::: Exercise material
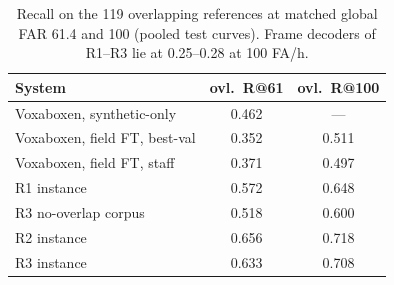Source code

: \documentclass[10pt,twocolumn]{article}
\begin{document}
\begin{table}[t]
\centering\footnotesize
\caption{Recall on the 119 overlapping references at matched global FAR 61.4 and 100 (pooled test curves). Frame decoders of R1--R3 lie at 0.25--0.28 at 100 FA/h.}
\label{tab:overlapfull}
\setlength{\tabcolsep}{4pt}
\begin{tabular}{lcc}
\toprule
System & ovl.\ R@61 & ovl.\ R@100\\
\midrule
Voxaboxen, synthetic-only & 0.462 & ---\\
Voxaboxen, field FT, best-val & 0.352 & 0.511\\
Voxaboxen, field FT, staff & 0.371 & 0.497\\
R1 instance & 0.572 & 0.648\\
R3 no-overlap corpus & 0.518 & 0.600\\
R2 instance & 0.656 & 0.718\\
R3 instance & 0.633 & 0.708\\
\bottomrule
\end{tabular}
\end{table}
\end{document}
::::::
_Work order:_ Every line holding the string "Voxaboxen" should be copied here, so please find those lines in the data.

_Response to this exercise:_
Voxaboxen, synthetic-only & 0.462 & ---\\
Voxaboxen, field FT, best-val & 0.352 & 0.511\\
Voxaboxen, field FT, staff & 0.371 & 0.497\\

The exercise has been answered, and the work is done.